Bayesian Inference for the Multinomial Probit Model under Gaussian Prior Distribution

TL;DR

This paper develops Bayesian inference methods for the multinomial probit model with Gaussian priors, simplifying computations and providing new insights into variational algorithms by leveraging conjugacy properties of skew-normal distributions.

Contribution

It adapts conjugacy results to the multinomial probit model with Gaussian priors, leading to simplified posterior expressions and a novel derivation of variational algorithms.

Findings

Simplified posterior parameter expressions for the multinomial probit model.

New derivation of variational algorithms with computational advantages.

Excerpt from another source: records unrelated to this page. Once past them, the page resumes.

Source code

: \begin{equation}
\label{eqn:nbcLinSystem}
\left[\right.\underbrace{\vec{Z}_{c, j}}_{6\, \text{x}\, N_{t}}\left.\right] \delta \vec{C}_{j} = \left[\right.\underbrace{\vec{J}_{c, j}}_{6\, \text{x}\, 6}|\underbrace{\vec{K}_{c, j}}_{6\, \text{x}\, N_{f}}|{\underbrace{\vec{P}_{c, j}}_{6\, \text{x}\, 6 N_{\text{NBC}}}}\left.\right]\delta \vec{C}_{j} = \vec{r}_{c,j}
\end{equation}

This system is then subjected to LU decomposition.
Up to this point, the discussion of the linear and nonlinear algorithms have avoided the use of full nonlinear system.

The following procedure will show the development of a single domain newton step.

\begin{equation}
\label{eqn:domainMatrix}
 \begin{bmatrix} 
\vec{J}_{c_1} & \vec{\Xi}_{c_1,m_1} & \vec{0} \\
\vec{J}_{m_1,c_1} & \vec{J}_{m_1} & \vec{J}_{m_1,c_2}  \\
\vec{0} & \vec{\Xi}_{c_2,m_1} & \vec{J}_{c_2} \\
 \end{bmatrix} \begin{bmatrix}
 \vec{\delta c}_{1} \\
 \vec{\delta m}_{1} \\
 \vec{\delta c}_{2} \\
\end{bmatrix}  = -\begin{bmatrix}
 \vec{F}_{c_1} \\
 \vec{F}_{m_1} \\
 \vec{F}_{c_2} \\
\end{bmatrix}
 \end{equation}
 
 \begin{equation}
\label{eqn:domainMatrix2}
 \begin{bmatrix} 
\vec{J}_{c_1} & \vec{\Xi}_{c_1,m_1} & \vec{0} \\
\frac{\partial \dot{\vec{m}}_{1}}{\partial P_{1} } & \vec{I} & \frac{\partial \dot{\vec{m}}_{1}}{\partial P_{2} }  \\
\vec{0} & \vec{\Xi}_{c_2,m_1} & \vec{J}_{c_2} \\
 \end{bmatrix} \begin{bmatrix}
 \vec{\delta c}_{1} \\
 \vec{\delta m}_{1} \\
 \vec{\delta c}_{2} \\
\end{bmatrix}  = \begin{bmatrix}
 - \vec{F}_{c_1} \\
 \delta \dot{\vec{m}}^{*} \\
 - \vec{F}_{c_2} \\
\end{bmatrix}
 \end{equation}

Enhanced understanding of conjugacy in Bayesian multinomial probit models.

Abstract

Multinomial probit (mnp) models are fundamental and widely-applied regression models for categorical data. Fasano and Durante (2022) proved that the class of unified skew-normal distributions is conjugate to several mnp sampling models. This allows to develop Monte Carlo samplers and accurate variational methods to perform Bayesian inference. In this paper, we adapt the abovementioned results for a popular special case: the discrete-choice mnp model under zero mean and independent Gaussian priors. This allows to obtain simplified expressions for the parameters of the posterior distribution and an alternative derivation for the variational algorithm that gives a novel understanding of the fundamental results in Fasano and Durante (2022) as well as computational advantages in our special settings.